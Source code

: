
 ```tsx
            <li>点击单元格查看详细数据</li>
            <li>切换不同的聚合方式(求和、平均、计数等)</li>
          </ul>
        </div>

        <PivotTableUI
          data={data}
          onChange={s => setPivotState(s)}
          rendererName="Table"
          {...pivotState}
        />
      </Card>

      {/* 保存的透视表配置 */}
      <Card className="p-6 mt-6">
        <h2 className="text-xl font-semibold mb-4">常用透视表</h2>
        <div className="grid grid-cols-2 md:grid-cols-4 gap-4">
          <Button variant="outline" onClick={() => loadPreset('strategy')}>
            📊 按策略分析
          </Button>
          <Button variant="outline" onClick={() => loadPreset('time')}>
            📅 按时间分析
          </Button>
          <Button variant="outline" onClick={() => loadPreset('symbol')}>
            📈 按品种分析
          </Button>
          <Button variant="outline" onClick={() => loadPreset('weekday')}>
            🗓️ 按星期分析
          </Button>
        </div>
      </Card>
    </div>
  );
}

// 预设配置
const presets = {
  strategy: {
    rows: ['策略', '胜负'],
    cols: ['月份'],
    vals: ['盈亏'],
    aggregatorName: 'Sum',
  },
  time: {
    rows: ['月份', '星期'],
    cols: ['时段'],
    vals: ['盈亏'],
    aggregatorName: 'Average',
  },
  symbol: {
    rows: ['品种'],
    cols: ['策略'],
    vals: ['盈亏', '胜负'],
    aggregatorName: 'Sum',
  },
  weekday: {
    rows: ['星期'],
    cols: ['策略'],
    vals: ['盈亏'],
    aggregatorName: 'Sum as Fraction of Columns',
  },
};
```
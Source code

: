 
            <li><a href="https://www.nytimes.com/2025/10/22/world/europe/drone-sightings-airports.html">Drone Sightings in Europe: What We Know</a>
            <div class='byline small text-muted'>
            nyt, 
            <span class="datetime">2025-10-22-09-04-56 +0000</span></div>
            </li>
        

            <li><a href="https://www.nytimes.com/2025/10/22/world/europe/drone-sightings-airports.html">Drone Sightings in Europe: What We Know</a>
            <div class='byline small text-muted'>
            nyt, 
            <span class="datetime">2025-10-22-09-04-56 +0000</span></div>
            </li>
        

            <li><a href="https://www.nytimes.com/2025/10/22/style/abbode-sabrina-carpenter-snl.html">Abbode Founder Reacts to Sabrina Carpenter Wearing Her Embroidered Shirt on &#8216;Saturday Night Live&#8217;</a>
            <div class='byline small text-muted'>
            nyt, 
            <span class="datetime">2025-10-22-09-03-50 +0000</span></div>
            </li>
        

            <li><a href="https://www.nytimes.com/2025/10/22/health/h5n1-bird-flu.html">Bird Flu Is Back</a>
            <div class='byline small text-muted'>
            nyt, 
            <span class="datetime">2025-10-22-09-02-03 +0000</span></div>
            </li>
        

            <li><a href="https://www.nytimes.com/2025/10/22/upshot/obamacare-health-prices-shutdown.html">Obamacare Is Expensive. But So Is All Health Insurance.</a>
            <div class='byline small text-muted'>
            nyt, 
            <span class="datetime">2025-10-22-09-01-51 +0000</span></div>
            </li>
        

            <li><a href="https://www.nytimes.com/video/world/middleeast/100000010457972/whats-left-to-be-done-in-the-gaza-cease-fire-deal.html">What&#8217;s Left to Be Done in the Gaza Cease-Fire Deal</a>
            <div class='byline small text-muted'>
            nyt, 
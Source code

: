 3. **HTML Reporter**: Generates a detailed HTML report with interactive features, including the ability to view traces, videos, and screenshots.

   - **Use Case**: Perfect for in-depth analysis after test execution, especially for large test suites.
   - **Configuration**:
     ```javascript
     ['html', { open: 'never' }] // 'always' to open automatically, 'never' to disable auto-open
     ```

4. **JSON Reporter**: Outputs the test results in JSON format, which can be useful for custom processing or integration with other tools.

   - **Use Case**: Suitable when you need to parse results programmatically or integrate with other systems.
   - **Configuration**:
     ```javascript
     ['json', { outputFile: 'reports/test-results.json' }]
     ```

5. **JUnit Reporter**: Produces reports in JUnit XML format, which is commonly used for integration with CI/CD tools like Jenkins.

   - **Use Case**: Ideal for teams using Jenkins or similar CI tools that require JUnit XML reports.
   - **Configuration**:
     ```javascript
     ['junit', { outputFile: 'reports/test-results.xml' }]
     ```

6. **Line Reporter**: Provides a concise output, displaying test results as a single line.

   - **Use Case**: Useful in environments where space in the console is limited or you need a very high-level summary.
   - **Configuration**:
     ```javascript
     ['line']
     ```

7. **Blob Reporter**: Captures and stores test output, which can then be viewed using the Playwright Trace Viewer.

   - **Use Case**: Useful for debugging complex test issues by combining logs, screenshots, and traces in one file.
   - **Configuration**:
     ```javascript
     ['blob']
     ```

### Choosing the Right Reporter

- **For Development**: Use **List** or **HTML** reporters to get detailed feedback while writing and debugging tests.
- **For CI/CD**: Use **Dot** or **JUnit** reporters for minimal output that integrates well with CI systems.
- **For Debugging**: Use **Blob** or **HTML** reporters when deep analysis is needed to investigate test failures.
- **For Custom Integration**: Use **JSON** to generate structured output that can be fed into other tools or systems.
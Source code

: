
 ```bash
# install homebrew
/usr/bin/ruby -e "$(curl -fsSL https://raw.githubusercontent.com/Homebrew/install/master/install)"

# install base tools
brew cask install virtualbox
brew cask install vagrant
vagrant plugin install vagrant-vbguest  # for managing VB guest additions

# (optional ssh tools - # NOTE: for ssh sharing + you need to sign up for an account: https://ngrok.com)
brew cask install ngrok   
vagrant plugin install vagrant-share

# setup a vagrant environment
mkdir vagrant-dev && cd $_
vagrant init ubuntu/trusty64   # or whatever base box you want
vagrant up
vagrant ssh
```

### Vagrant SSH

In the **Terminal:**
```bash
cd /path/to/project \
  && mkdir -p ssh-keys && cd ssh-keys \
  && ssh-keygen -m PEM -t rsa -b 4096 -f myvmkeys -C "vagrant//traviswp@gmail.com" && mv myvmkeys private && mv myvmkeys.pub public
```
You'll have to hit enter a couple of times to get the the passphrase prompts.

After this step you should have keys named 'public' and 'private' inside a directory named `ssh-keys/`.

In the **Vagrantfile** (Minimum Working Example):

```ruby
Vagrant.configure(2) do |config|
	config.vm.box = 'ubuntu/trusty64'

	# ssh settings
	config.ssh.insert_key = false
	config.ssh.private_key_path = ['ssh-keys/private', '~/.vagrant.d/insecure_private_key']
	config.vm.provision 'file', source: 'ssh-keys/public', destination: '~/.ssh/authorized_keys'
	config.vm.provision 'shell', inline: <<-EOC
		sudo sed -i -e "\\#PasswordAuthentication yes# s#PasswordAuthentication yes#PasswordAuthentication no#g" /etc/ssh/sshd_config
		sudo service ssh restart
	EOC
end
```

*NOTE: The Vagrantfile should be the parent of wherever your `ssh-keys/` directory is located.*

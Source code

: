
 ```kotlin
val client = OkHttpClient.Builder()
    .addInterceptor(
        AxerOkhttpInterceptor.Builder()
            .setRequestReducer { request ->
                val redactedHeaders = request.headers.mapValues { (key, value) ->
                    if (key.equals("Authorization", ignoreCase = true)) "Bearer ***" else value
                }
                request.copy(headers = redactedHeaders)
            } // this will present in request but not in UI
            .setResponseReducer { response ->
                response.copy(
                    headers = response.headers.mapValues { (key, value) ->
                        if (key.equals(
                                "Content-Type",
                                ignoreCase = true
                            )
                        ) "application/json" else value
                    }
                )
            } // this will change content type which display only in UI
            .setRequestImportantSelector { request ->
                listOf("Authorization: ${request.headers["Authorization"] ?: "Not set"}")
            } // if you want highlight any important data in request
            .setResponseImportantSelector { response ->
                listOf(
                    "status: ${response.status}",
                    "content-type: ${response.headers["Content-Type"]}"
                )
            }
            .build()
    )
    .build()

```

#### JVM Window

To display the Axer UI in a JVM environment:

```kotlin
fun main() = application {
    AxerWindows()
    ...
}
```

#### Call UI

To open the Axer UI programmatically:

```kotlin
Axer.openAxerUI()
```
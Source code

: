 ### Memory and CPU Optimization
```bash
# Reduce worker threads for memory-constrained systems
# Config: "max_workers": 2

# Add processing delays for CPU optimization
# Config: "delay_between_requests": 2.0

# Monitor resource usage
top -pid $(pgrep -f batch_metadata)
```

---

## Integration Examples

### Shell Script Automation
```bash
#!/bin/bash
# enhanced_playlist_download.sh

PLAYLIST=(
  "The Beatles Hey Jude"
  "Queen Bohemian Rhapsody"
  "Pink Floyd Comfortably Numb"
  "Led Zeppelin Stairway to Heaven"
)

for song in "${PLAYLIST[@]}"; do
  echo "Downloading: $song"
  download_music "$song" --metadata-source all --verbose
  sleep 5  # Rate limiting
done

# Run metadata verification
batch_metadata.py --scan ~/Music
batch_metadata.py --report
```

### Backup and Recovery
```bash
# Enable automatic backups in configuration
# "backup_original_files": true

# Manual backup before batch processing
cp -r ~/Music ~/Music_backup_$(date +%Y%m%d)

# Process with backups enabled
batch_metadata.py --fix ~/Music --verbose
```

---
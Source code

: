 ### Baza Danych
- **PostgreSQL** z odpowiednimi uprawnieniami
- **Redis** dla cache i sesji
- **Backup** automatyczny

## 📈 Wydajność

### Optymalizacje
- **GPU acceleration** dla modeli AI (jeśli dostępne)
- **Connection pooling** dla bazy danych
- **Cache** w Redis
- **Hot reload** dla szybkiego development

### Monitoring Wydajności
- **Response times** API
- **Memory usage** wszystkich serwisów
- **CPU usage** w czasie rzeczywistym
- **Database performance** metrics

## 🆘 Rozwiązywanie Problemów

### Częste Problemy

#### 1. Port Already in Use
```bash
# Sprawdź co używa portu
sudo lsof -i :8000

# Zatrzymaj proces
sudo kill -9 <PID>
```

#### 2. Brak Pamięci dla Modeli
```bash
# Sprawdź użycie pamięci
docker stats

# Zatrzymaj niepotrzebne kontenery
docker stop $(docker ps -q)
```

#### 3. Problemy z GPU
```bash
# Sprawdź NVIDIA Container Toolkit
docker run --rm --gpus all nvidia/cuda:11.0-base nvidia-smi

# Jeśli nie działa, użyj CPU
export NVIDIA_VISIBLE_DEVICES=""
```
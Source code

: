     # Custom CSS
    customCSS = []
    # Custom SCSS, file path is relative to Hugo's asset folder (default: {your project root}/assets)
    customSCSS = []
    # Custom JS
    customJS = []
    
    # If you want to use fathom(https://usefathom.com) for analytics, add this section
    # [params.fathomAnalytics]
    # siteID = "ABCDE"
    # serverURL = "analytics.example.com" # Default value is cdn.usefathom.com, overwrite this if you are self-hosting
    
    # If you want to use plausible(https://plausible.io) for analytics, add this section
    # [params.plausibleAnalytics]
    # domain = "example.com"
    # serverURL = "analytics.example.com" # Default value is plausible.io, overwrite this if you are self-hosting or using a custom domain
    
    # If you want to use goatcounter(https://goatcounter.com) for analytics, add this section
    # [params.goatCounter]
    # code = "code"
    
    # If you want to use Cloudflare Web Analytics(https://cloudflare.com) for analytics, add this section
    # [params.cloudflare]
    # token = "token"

============================================================

[Task requirements] Exactly as they stand in the records above, print the lines from the one containing "### Optymalizacje" through the final line, inclusive.

[Output below]
### Optymalizacje
- **GPU acceleration** dla modeli AI (jeśli dostępne)
- **Connection pooling** dla bazy danych
- **Cache** w Redis
- **Hot reload** dla szybkiego development

### Monitoring Wydajności
- **Response times** API
- **Memory usage** wszystkich serwisów
- **CPU usage** w czasie rzeczywistym
- **Database performance** metrics

## 🆘 Rozwiązywanie Problemów

### Częste Problemy

#### 1. Port Already in Use
```bash
# Sprawdź co używa portu
sudo lsof -i :8000

# Zatrzymaj proces
sudo kill -9 <PID>
```

#### 2. Brak Pamięci dla Modeli
```bash
# Sprawdź użycie pamięci
docker stats

# Zatrzymaj niepotrzebne kontenery
docker stop $(docker ps -q)
```

#### 3. Problemy z GPU
```bash
# Sprawdź NVIDIA Container Toolkit
docker run --rm --gpus all nvidia/cuda:11.0-base nvidia-smi

# Jeśli nie działa, użyj CPU
export NVIDIA_VISIBLE_DEVICES=""
```
Source code

:     # Custom CSS
    customCSS = []
    # Custom SCSS, file path is relative to Hugo's asset folder (default: {your project root}/assets)
    customSCSS = []
    # Custom JS
    customJS = []
    
    # If you want to use fathom(https://usefathom.com) for analytics, add this section
    # [params.fathomAnalytics]
    # siteID = "ABCDE"
    # serverURL = "analytics.example.com" # Default value is cdn.usefathom.com, overwrite this if you are self-hosting
    
    # If you want to use plausible(https://plausible.io) for analytics, add this section
    # [params.plausibleAnalytics]
    # domain = "example.com"
    # serverURL = "analytics.example.com" # Default value is plausible.io, overwrite this if you are self-hosting or using a custom domain
    
    # If you want to use goatcounter(https://goatcounter.com) for analytics, add this section
    # [params.goatCounter]
    # code = "code"
    
    # If you want to use Cloudflare Web Analytics(https://cloudflare.com) for analytics, add this section
    # [params.cloudflare]
    # token = "token"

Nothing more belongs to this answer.